On relèvera encore qu'il est vraisemblable que A.________

et ses enfants ne bénéficieront pas de l'assistance de leur famille au Kosovo

compte tenu que figure au dossier une attestation du père de celle-ci selon

laquelle tout contact avec les membres de sa famille a été rompu suite à son

mariage avec D.________ intervenu contre l'avis de ses parents, ce qui a été

vécu comme une "dégradation et trahison de la famille". En outre, A.________

dit ne pas avoir informé sa famille du fait que C.________ est né d'une

relation hors mariage, ce qui, selon les renseignements dont dispose le

tribunal, est très mal accepté dans la société kosovare.

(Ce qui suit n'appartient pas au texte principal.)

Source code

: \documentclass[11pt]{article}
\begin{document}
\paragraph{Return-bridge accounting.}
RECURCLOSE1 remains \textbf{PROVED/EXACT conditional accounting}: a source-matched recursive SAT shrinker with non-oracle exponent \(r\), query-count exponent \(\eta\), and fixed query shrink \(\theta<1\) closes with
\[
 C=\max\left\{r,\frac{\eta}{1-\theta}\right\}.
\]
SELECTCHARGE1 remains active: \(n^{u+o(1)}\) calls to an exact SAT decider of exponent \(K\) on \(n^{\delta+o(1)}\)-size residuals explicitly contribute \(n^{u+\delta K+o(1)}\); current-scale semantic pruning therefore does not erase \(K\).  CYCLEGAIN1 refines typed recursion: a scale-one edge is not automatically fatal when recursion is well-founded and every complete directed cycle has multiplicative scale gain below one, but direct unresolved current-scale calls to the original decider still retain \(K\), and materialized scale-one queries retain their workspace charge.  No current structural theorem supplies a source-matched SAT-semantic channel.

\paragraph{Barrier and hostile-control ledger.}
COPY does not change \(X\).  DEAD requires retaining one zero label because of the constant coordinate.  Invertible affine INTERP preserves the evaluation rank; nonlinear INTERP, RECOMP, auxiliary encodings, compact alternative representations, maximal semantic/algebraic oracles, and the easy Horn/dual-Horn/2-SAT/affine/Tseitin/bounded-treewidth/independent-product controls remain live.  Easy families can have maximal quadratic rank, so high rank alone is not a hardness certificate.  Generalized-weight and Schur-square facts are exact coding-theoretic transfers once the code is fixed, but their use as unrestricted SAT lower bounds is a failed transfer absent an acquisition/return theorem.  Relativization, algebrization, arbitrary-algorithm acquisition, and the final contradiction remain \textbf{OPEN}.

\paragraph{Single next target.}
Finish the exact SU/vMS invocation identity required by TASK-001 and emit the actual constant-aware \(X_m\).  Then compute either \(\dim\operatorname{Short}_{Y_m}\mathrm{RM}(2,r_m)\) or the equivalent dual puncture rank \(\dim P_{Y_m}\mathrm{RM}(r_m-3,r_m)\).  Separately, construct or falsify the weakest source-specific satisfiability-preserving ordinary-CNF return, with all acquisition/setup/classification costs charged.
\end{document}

Compte tenu de l'ensemble des éléments qui précèdent,

le tribunal arrive à la conclusion que la réintégration sociale des recourants

au Kosovo serait en l'état fortement compromise, ce qui justifie la

prolongation de leur autorisation de séjour en application de l'art. 50 al. 1

let. b LEtr. Il appartiendra dès lors à l'autorité intimée de soumettre la

prolongation de l'autorisation de séjour au Secrétariat d'Etat aux migrations

pour approbation conformément à l'art. 4 let. d de l'ordonnance du DFJP du 13

août 2015 relative aux autorisations soumises à la procédure d'approbation et

aux décisions préalables dans le domaine du droit des étrangers (RS 142.201.1).

4.

Il résulte de ce qui précède que le recours doit être admis et la

décision attaquée annulée. Il n'y a pas lieu de percevoir un émolument (art. 49

LPA-VD). Les recourants, qui obtiennent gain de cause avec l'aide d'une

organisation spécialisée dans le domaine du droit des étrangers, ont droit à

des dépens à charge de l'Etat de Vaud (art. 55 al. 1 LPA-VD).

Par

ces motifs

la Cour de droit administratif et public

du Tribunal cantonal

arrête:

I.

Le recours est admis.

II.

La décision du Service de la population du 28 juillet 2016 est annulée,

le dossier lui étant renvoyé pour nouvelle décision dans les sens des

considérants.

III.

Il n'est pas perçu d'émolument.

IV.

L'Etat de Vaud versera à A.________, B.________ et C.________,

créanciers solidaires, une indemnité de 1'500 (mille cinq cents) francs à titre

de dépens.

Lausanne, le 20 juin 2018

Le

président:

Le présent arrêt est communiqué aux destinataires de

l'avis d'envoi ci-joint ainsi qu'au SEM.

Il peut faire l'objet, dans les trente jours suivant sa

notification, d'un recours au Tribunal fédéral. Le recours en matière de droit

public s'exerce aux conditions des articles 82 ss de la loi du 17 juin 2005 sur

le Tribunal fédéral (LTF - RS 173.110), le recours constitutionnel subsidiaire

à celles des articles 113 ss LTF. Le mémoire de recours doit être rédigé dans

une langue officielle, indiquer les conclusions, les motifs et les moyens de

preuve, et être signé. Les motifs doivent exposer succinctement en quoi l’acte

attaqué viole le droit. Les pièces invoquées comme moyens de preuve doivent

être jointes au mémoire, pour autant qu’elles soient en mains de la partie; il

en va de même de la décision attaquée.